Problem statement = Pick out and copy every line below that has the word "figcaption".

Entries supplied =
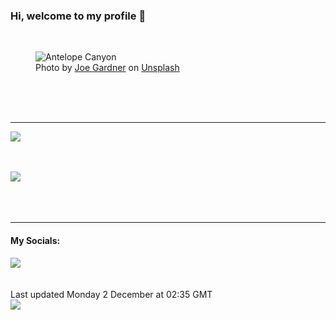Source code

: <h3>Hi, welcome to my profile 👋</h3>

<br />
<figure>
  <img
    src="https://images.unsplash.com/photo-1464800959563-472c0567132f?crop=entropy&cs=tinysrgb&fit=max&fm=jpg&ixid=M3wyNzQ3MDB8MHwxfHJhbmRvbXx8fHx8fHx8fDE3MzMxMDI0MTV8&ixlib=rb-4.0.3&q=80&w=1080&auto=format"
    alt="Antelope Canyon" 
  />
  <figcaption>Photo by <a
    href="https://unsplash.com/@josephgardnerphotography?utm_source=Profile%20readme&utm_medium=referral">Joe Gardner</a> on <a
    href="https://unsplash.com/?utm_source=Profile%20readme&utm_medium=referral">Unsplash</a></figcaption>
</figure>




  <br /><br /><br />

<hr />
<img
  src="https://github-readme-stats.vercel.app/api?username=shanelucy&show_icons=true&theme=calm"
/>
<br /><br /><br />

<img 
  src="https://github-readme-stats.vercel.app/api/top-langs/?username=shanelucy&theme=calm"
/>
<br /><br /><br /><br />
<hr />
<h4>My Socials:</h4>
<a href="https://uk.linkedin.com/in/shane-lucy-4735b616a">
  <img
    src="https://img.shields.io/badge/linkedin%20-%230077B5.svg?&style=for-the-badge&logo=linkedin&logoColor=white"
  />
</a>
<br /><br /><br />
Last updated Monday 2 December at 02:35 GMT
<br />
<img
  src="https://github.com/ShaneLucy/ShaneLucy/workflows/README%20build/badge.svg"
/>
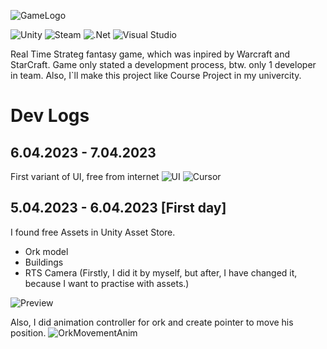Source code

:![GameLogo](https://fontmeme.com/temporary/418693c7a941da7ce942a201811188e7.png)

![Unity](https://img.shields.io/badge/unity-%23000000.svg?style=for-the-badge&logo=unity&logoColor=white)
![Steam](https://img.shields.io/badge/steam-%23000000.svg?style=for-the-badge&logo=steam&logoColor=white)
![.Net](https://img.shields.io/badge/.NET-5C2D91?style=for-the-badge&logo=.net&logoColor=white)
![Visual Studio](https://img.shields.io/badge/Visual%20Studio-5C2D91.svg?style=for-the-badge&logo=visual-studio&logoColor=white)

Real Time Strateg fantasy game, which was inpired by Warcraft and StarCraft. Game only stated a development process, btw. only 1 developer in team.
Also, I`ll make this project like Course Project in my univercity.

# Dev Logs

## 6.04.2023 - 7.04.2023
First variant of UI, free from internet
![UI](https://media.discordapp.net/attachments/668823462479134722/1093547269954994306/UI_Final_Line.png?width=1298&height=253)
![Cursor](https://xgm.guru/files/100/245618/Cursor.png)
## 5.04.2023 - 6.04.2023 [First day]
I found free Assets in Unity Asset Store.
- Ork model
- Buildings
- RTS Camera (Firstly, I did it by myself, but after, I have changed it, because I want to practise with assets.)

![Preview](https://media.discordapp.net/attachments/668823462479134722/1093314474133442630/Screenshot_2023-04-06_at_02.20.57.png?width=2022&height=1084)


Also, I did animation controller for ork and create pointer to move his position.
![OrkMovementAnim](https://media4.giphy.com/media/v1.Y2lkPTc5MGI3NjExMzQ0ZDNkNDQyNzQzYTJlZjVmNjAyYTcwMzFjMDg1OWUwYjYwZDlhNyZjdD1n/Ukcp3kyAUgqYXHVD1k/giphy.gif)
--
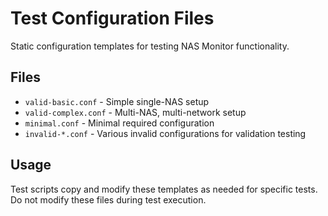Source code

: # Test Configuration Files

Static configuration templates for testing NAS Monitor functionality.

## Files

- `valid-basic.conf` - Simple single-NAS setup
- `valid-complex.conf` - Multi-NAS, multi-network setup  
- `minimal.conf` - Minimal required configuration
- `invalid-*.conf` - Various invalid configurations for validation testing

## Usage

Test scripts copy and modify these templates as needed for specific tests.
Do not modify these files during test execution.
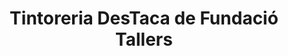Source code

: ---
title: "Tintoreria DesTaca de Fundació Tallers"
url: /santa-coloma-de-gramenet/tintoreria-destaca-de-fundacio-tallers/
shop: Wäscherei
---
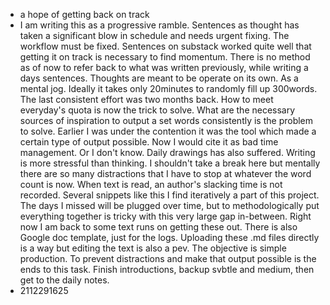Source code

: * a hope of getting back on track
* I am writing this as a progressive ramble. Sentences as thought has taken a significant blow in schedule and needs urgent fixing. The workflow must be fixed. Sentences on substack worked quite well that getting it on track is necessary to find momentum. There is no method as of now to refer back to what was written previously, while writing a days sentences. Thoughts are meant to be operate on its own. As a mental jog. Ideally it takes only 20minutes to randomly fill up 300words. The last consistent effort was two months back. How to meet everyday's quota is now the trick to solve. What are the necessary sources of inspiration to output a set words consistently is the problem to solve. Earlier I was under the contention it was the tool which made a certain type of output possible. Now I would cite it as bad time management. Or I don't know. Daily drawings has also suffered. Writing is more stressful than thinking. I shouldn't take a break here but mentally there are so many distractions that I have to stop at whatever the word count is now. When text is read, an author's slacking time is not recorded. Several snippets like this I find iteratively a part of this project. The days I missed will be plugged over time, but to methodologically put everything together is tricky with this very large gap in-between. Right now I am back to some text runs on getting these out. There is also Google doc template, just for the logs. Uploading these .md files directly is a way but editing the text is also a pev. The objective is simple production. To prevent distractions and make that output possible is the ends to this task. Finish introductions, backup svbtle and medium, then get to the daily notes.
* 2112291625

Exercise output =
  <figcaption>Photo by <a
    href="https://unsplash.com/?utm_source=Profile%20readme&utm_medium=referral">Unsplash</a></figcaption>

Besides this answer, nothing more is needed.